Hegel mostra aqui que, sem uma abordagem filosófica,


estabelece-se como fundamento da ação em sociedade algo recolhido
entre as opiniões publicamente reconhecidas. O problema é que,
lidando com meras opiniões, gera-se uma variedade de posições que
aparentemente impede que se encontre o que é universalmente
válido. E, o mais interessante, os que constatam essa dificuldade são
os mesmos que a provocam: não são capazes de conceber a
universalidade devido ao fato de basearem suas abordagens em
pontos de vista particulares. Assim, ao que tudo indica, o papel que a
filosofia possui, mesmo ao simplesmente reconhecer o fundamento
autojustificador da realidade social, é revelar aos indivíduos aquilo
que fundamenta e mesmo dá sentido, de um ponto de vista
universal, a suas próprias ações. Entretanto, tal fundamentação,
como se viu, não é possível se se buscar suporte no contingente e no
particular. Esse tipo de abordagem produz antes o oposto do que
quer produzir: busca fundamentar a ação (orientá-la de algum
modo), mas impende qualquer fundamentação por elevar a princípio
o que é apenas particular e contingente.
Nesse ponto, Hegel se põe contra aqueles que consideram que
“[...] o pensamento só é tal e só se sabe livre na medida em que se
alheia do universalmente reconhecido e válido e se inventa algo
particular” (1988b, p.43). Em outras palavras, Hegel não admite a
possibilidade de uma filosofia revolucionária, no sentido de uma
filosofia engajada na tarefa de modificar a realidade em vista da
realização de um princípio determinado. Para ele, conforme o ponto
de vista desse tipo de filosofia, “[...] há que começar agora desde o
princípio – e este agora continua indefinidamente –, e [...] o mundo
ético esperou até este momento para ser pensado, investigado e
fundamentado” (1988b, p.43). Aqui, o espírito pensante, aquele
mesmo que, para Hegel, promove a iniciativa de fundamentar o social
para além de elementos estranhos à razão (autoridade, acordo,
sentimento, etc.), é conduzido numa direção inadequada, em que
nada daquilo que existe pode ser reconhecido como produto seu, em
que é preciso relativizar todas as coisas, para reconstruir, a partir do
nada, uma realidade social apenas idealmente acessível no presente.

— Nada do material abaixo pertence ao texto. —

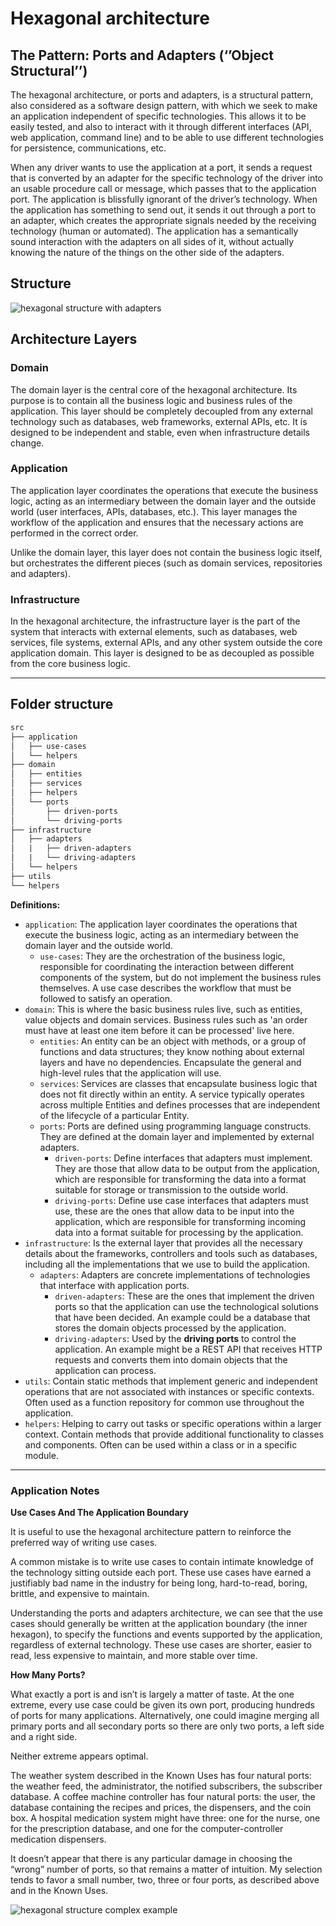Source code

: # Hexagonal architecture

## The Pattern: Ports and Adapters (‘’Object Structural’’)

The hexagonal architecture, or ports and adapters, is a structural pattern, also considered as a software design pattern, with which we seek to make an application independent of specific technologies. This allows it to be easily tested, and also to interact with it through different interfaces (API, web application, command line) and to be able to use different technologies for persistence, communications, etc.

When any driver wants to use the application at a port, it sends a request that is converted by an adapter for the specific technology of the driver into an usable procedure call or message, which passes that to the application port. The application is blissfully ignorant of the driver’s technology. When the application has something to send out, it sends it out through a port to an adapter, which creates the appropriate signals needed by the receiving technology (human or automated). The application has a semantically sound interaction with the adapters on all sides of it, without actually knowing the nature of the things on the other side of the adapters.

## Structure

![hexagonal structure with adapters](./public/hexagonal/hexagonal1.png)

## Architecture Layers

### Domain
The domain layer is the central core of the hexagonal architecture. Its purpose is to contain all the business logic and business rules of the application. This layer should be completely decoupled from any external technology such as databases, web frameworks, external APIs, etc. It is designed to be independent and stable, even when infrastructure details change.

### Application

The application layer coordinates the operations that execute the business logic, acting as an intermediary between the domain layer and the outside world (user interfaces, APIs, databases, etc.). This layer manages the workflow of the application and ensures that the necessary actions are performed in the correct order.

Unlike the domain layer, this layer does not contain the business logic itself, but orchestrates the different pieces (such as domain services, repositories and adapters).

### Infrastructure

In the hexagonal architecture, the infrastructure layer is the part of the system that interacts with external elements, such as databases, web services, file systems, external APIs, and any other system outside the core application domain. This layer is designed to be as decoupled as possible from the core business logic.

--- 


## Folder structure

```md
src
├── application
│   ├── use-cases
│   └── helpers
├── domain
│   ├── entities
│   ├── services
│   ├── helpers
│   └── ports
│       ├── driven-ports
│       └── driving-ports
├── infrastructure
│   ├── adapters
│   |   ├── driven-adapters
│   |   └── driving-adapters
│   └── helpers
├── utils
└── helpers
```

**Definitions:**

- ``application``: The application layer coordinates the operations that execute the business logic, acting as an intermediary between the domain layer and the outside world.
  - ``use-cases``: They are the orchestration of the business logic, responsible for coordinating the interaction between different components of the system, but do not implement the business rules themselves. A use case describes the workflow that must be followed to satisfy an operation.
- ``domain``: This is where the basic business rules live, such as entities, value objects and domain services. Business rules such as 'an order must have at least one item before it can be processed' live here.
  - ``entities``: An entity can be an object with methods, or a group of functions and data structures; they know nothing about external layers and have no dependencies. Encapsulate the general and high-level rules that the application will use.
  - ``services``: Services are classes that encapsulate business logic that does not fit directly within an entity. A service typically operates across multiple Entities and defines processes that are independent of the lifecycle of a particular Entity.
  - ``ports``: Ports are defined using programming language constructs. They are defined at the domain layer and implemented by external adapters.
    - ``driven-ports``: Define interfaces that adapters must implement. They are those that allow data to be output from the application, which are responsible for transforming the data into a format suitable for storage or transmission to the outside world.
    - ``driving-ports``: Define use case interfaces that adapters must use, these are the ones that allow data to be input into the application, which are responsible for transforming incoming data into a format suitable for processing by the application.
- ``infrastructure``: Is the external layer that provides all the necessary details about the frameworks, controllers and tools such as databases, including all the implementations that we use to build the application.
  - ``adapters``: Adapters are concrete implementations of technologies that interface with application ports.
    - ``driven-adapters``: These are the ones that implement the driven ports so that the application can use the technological solutions that have been decided. An example could be a database that stores the domain objects processed by the application.
    - ``driving-adapters``: Used by the **driving ports** to control the application. An example might be a REST API that receives HTTP requests and converts them into domain objects that the application can process.
- ``utils``: Contain static methods that implement generic and independent operations that are not associated with instances or specific contexts. Often used as a function repository for common use throughout the application.
- ``helpers``: Helping to carry out tasks or specific operations within a larger context. Contain methods that provide additional functionality to classes and components. Often can be used within a class or in a specific module.

---

### Application Notes

**Use Cases And The Application Boundary**

It is useful to use the hexagonal architecture pattern to reinforce the preferred way of writing use cases.

A common mistake is to write use cases to contain intimate knowledge of the technology sitting outside each port. These use cases have earned a justifiably bad name in the industry for being long, hard-to-read, boring, brittle, and expensive to maintain.

Understanding the ports and adapters architecture, we can see that the use cases should generally be written at the application boundary (the inner hexagon), to specify the functions and events supported by the application, regardless of external technology. These use cases are shorter, easier to read, less expensive to maintain, and more stable over time.

**How Many Ports?**

What exactly a port is and isn’t is largely a matter of taste. At the one extreme, every use case could be given its own port, producing hundreds of ports for many applications. Alternatively, one could imagine merging all primary ports and all secondary ports so there are only two ports, a left side and a right side.

Neither extreme appears optimal.

The weather system described in the Known Uses has four natural ports: the weather feed, the administrator, the notified subscribers, the subscriber database. A coffee machine controller has four natural ports: the user, the database containing the recipes and prices, the dispensers, and the coin box. A hospital medication system might have three: one for the nurse, one for the prescription database, and one for the computer-controller medication dispensers.

It doesn’t appear that there is any particular damage in choosing the “wrong” number of ports, so that remains a matter of intuition. My selection tends to favor a small number, two, three or four ports, as described above and in the Known Uses.

![hexagonal structure complex example](./public/hexagonal/hexagonal2.png)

Contra este modo de filosofar, Hegel observa que “a respeito da
natureza, se concede que a filosofia deve conhecê-la tal como é, que
a pedra filosofal está oculta em algum lugar, porém sempre na
natureza mesma, que é em si mesma racional e que o saber,
portanto, deve investigar e apreender conceitualmente essa razão
real presente nela [...]” (1988b, p.43). Quer dizer, quando se trata
da natureza, todos concordam que se deve deixar de lado a
postulação de ideais e buscar a ordem presente na própria realidade
existente. A razão, assim, tem aqui a tarefa não de imaginar como a
natureza deve ser, mas como de fato ela é, segundo o desenrolar
natural de sua lógica interna. Em contraposição, continua Hegel, “o
universo espiritual estaria, pelo contrário, abandonado de Deus, de
tal forma que para este ateísmo do mundo ético o verdadeiro se
encontra fora dele, porém como ao mesmo tempo deve ser também
razão, permanece só como problema” (1988b, p.43). Em outras
palavras, ao tratar da sociedade a filosofia não poderia aceitar o
mundo existente como objeto de estudo, pois este seria resultado de
processos contingentes e, portanto, não conteria a racionalidade que
se procura. Assim, como esta racionalidade não pode ser encontrada
em parte alguma, permanece interna à razão, enquanto um problema
que ela representa para si mesma. E continua Hegel, é “este agitar-
se da reflexão e da vanidade [...] [que leva a] filosofia em geral a um
descrédito e a uma depreciação geral” (1988b, p.44). Ou seja, o fato
de a filosofia ater-se a representações distantes da realidade
transforma suas elaborações em reflexões vazias e vãs, em nada
capazes de sobrepôr-se a quaisquer outras elaboradas pelo senso
comum. Não é possível, conseqüentemente, ver nela um elemento
que a torne superior às opiniões que são construídas aqui e ali pelos
indivíduos.
Para Hegel, este estilo de filosofia “com o fácil remédio de fazer
descansar sobre o sentimento o que é um trabalho mais que milenar
da razão e de seu entendimento, poupa-se, em verdade, todo o
esforço do conhecimento e da compreensão racional que
acompanham o conceito pensante” (1988b, p.45). Hegel vê a
realidade social como o resultado de um processo árduo de
construção racionalmente orientado. É justamente esse processo que
precisa ser compreendido e recuperado pelo pensamento. Tratar da
sociedade a partir de sentimentos ou de quaisquer outros elementos
estranhos à realidade equivaleria a negligenciar aquilo que a razão
construiu concretamente em prol do que é simplesmente postulado a
partir de uma perspectiva história e social particular. E, assumindo
este perfil, a filosofia permanece ainda investigando as questões
relativas ao Estado apenas devido à tradição ou pela indiferença por
parte dos governantes (Hegel, 1988b, p.47), já que a expectativa
mesma de que algum conhecimento profundo e adequado à ordem
social vigente será construído foi perdida.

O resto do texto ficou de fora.